Delivery apps say they are actually helping restaurants, especially during the pandemic. Taylor Bennett, global head of public affairs for DoorDash, said in an email that the company “has always focused on empowering local businesses,” and that “supporting restaurants is more critical than ever.”
DoorDash says it has saved restaurants in the United States, Canada and Australia at least $120 million in commission fees during the pandemic, and that its service has kept many restaurants in business. Grubhub likewise pointed to the $100 million it says it spent on helping restaurants, drivers and diners from April to June, but would not comment on the campaign.
Postmates and Uber Eats have not returned requests for comment on the campaign.
Many couriers who deliver food and other goods for these companies are independent contractors with low pay and little or no benefits. In California, gig companies successfully passed a ballot initiative this month that will ensure they will not have to treat delivery workers as employees — and they’re looking to do the same thing elsewhere.
Read: Uber brands gig companies’ efforts to reshape labor laws as ‘IC+’
Orlando Santana delivers for Instacart and Amazon Flex in the Seattle area, and has also worked for DoorDash and Target Corp. TGT, +1.10% -owned Shipt. He has seen demand for delivery rise during the pandemic as tech workers in the area shifted to working from home. But like other app-based delivery workers, he said he has seen his earnings decline, especially as some customers have stopped tipping on some of the apps. Each day, he tries to get to Amazon Flex first, where he says base pay is $18 an hour and he almost always gets tipped. By contrast, his minimum pay on Instacart is just $7.

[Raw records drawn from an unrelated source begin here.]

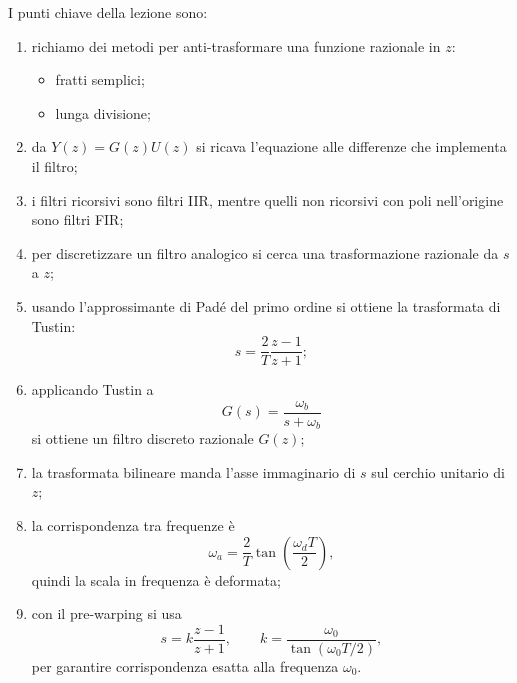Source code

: I punti chiave della lezione sono:
\begin{enumerate}
    \item richiamo dei metodi per anti-trasformare una funzione razionale in \(z\):
    \begin{itemize}
        \item fratti semplici;
        \item lunga divisione;
    \end{itemize}
    \item da \(Y(z)=G(z)U(z)\) si ricava l'equazione alle differenze che implementa il filtro;
    \item i filtri ricorsivi sono filtri IIR, mentre quelli non ricorsivi con poli nell'origine
    sono filtri FIR;
    \item per discretizzare un filtro analogico si cerca una trasformazione razionale da \(s\) a \(z\);
    \item usando l'approssimante di Pad\'e del primo ordine si ottiene la trasformata di Tustin:
    \[
    s=\frac{2}{T}\frac{z-1}{z+1};
    \]
    \item applicando Tustin a
    \[
    G(s)=\frac{\omega_b}{s+\omega_b}
    \]
    si ottiene un filtro discreto razionale \(G(z)\);
    \item la trasformata bilineare manda l'asse immaginario di \(s\) sul cerchio unitario di \(z\);
    \item la corrispondenza tra frequenze \`e
    \[
    \omega_a=\frac{2}{T}\tan\!\left(\frac{\omega_d T}{2}\right),
    \]
    quindi la scala in frequenza \`e deformata;
    \item con il pre-warping si usa
    \[
    s=k\frac{z-1}{z+1},
    \qquad
    k=\frac{\omega_0}{\tan(\omega_0 T/2)},
    \]
    per garantire corrispondenza esatta alla frequenza \(\omega_0\).
\end{enumerate}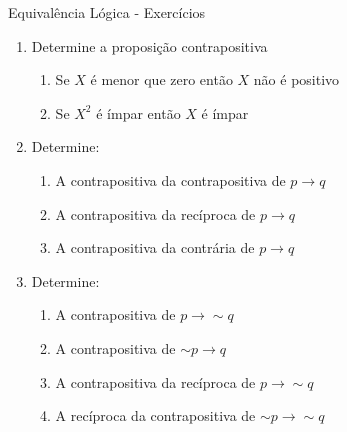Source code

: \begin{frame}[t]{Equivalência Lógica - Exercícios} %
	\begin{enumerate}
	\item Determine a proposição contrapositiva
	\begin{enumerate}
	\item Se $X$ é menor que zero então $X$ não é positivo
	\item Se $X^2$ é ímpar então $X$ é ímpar
	\end{enumerate}

	\item Determine:
	\begin{enumerate}
	\item A contrapositiva da contrapositiva de $p \rightarrow q$
	\item A contrapositiva da recíproca de $p \rightarrow q$
	\item A contrapositiva da contrária de $p \rightarrow q$
	\end{enumerate}

	\item Determine:
	\begin{enumerate}
	\item A contrapositiva de $p \rightarrow \sim q$
	\item A contrapositiva de $\sim p \rightarrow q$
	\item A contrapositiva da recíproca de $p \rightarrow \sim q$
	\item A recíproca da contrapositiva de $\sim p \rightarrow \sim q$
	\end{enumerate}

	\end{enumerate}
\end{frame}

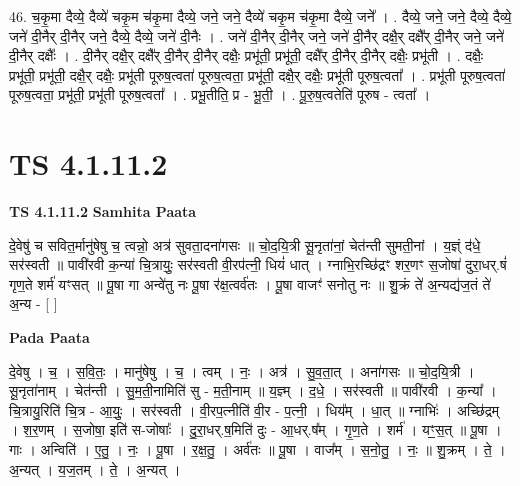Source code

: \documentclass[17pt]{extarticle}
\begin{document}
46. च॒कृ॒मा दैव्ये॒ दैव्ये॑ चकृ॒म च॑कृ॒मा दैव्ये॒ जने॒ जने॒ दैव्ये॑ चकृ॒म च॑कृ॒मा दैव्ये॒ जने᳚ । . दैव्ये॒ जने॒ जने॒ दैव्ये॒ दैव्ये॒ जने॑ दी॒नैर् दी॒नैर् जने॒ दैव्ये॒ दैव्ये॒ जने॑ दी॒नैः । . जने॑ दी॒नैर् दी॒नैर् जने॒ जने॑ दी॒नैर् दक्षै॒र् दक्षै᳚र् दी॒नैर् जने॒ जने॑ दी॒नैर् दक्षैः᳚ । . दी॒नैर् दक्षै॒र् दक्षै᳚र् दी॒नैर् दी॒नैर् दक्षैः॒ प्रभू॑ती॒ प्रभू॑ती॒ दक्षै᳚र् दी॒नैर् दी॒नैर् दक्षैः॒ प्रभू॑ती । . दक्षैः॒ प्रभू॑ती॒ प्रभू॑ती॒ दक्षै॒र् दक्षैः॒ प्रभू॑ती पूरुष॒त्वता॑ पूरुष॒त्वता॒ प्रभू॑ती॒ दक्षै॒र् दक्षैः॒ प्रभू॑ती पूरुष॒त्वता᳚ । . प्रभू॑ती पूरुष॒त्वता॑ पूरुष॒त्वता॒ प्रभू॑ती॒ प्रभू॑ती पूरुष॒त्वता᳚ । . प्रभू॒तीति॒ प्र - भू॒ती॒ । . पू॒रु॒ष॒त्वतेति॑ पूरुष - त्वता᳚ । \newline
\pagebreak
{}

\section{ TS 4.1.11.2 }

\textbf{TS 4.1.11.2 } \newline
\textbf{Samhita Paata} \newline

दे॒वेषु॑ च सवित॒र्मानु॑षेषु च॒ त्वन्नो॒ अत्र॑ सुवता॒दना॑गसः ॥ चो॒द॒यि॒त्री सू॒नृता॑नां॒ चेत॑न्ती सुमती॒नां । य॒ज्ञ्ं द॑धे॒ सर॑स्वती ॥ पावी॑रवी क॒न्या॑ चि॒त्रायुः॒ सर॑स्वती वी॒रप॑त्नी॒ धियं॑ धात् । ग्नाभि॒रच्छि॑द्रꣳ शर॒णꣳ स॒जोषा॑ दुरा॒धर्.षं॑ गृण॒ते शर्म॑ यꣳसत् ॥ पू॒षा गा अन्वे॑तु नः पू॒षा र॑क्ष॒त्वर्व॑तः । पू॒षा वाजꣳ॑ सनोतु नः ॥ शु॒क्रं ते॑ अ॒न्यद्य॑ज॒तं ते॑ अ॒न्य - [  ] \newline

\textbf{Pada Paata} \newline

दे॒वेषु । च॒ । स॒वि॒तः॒ । मानु॑षेषु । च॒ । त्वम् । नः॒ । अत्र॑ । सु॒व॒ता॒त् । अना॑गसः ॥ चो॒द॒यि॒त्री । सू॒नृता॑नाम् । चेत॑न्ती । सु॒म॒ती॒नामिति॑ सु - म॒ती॒नाम् ॥ य॒ज्ञ्म् । द॒धे॒ । सर॑स्वती ॥ पावी॑रवी । क॒न्या᳚ । चि॒त्रायु॒रिति॑ चि॒त्र - आ॒युः॒ । सर॑स्वती । वी॒रप॒त्नीति॑ वी॒र - प॒त्नी॒ । धिय᳚म् । धा॒त् ॥ ग्नाभिः॑ । अच्छि॑द्रम् । श॒र॒णम् । स॒जोषा॒ इति॑ स-जोषाः᳚ । दु॒रा॒धर्.ष॒मिति॑ दुः - आ॒धर्.ष᳚म् । गृ॒ण॒ते । शर्म॑ । यꣳ॒॒स॒त् ॥ पू॒षा । गाः । अन्विति॑ । ए॒तु॒ । नः॒ । पू॒षा । र॒क्ष॒तु॒ । अर्व॑तः ॥ पू॒षा । वाज᳚म् । स॒नो॒तु॒ । नः॒ ॥ शु॒क्रम् । ते॒ । अ॒न्यत् । य॒ज॒तम् । ते॒ । अ॒न्यत् ।  \newline
\end{document}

But “you kind of just have to take what’s there,” said Santana, a former newspaper employee who now does freelance graphics and photography work along with deliveries.
Josette Sonceau delivered for DoorDash in Charlotte, N.C., for more than two years before she stopped because of health issues that could be exacerbated by the pandemic. She said at first, she delivered on weekends. When she saw her earnings increase, she started to work weekdays, too, for up to 25 hours a week. Then, “around fall last year, I began seeing $2 and $3 orders.”
Sonceau has lent her voice to a PayUp, a gig-worker campaign, which among other things talks about how tipping can leave low-paid workers in the lurch. “Changes to the system are long overdue that offer a fair wage for all workers so no one must rely on tips,” she said.
The labor issues bring legal and regulatory scrutiny — places like San Francisco have sued the companies and the state of California passed a law, which the just-passed ballot initiative will render moot — but they also bother some restaurant owners who use the apps.
“As an employer who cares deeply about my staff and who is always looking for ways to support them, I find the efforts of the delivery-app companies to push labor costs back onto ‘independent contractors’ to be deplorable,” Davis said. He is intrigued by the possibility of teaming up with other restaurant owners to form their own delivery network, but acknowledges that the reach of the apps and the sophistication of their infrastructures would be hard to replicate.
Even if the gig companies manage to secure their business model and avert having to classify their workers as employees everywhere, they will still be adding some labor costs as they offer compromises that fall short of full employee benefits. They have indicated that they will pass those costs on to their customers. For example, DoorDash in its prospectus said changes in California could lead it to charge higher fees and commissions.
“Everybody who’s doing well is doing well at someone else’s expense,” said Cohen from Columbia Business School.